» EXCERPTED RECORDS
BEGIN
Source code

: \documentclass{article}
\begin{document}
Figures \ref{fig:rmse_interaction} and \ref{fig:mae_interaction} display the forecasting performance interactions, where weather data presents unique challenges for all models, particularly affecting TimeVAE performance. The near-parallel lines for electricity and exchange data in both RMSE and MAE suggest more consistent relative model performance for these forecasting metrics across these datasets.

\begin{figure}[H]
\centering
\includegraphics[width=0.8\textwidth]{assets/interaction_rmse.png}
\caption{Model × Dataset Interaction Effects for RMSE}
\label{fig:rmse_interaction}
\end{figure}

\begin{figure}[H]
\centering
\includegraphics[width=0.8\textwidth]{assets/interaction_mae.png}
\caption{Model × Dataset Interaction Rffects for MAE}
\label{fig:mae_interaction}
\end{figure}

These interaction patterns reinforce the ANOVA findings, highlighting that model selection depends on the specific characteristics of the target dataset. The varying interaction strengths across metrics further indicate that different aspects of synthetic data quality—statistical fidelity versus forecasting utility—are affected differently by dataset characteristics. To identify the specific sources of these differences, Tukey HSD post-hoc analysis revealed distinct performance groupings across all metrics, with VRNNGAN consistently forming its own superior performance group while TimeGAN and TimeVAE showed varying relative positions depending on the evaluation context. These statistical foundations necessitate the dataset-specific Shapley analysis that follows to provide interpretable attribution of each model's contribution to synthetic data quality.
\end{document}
END
» GOAL OF THE EXERCISE
Look through the material and find each line that includes "assets", then copy it.

» RESPONSE TO THIS EXERCISE
\includegraphics[width=0.8\textwidth]{assets/interaction_rmse.png}
\includegraphics[width=0.8\textwidth]{assets/interaction_mae.png}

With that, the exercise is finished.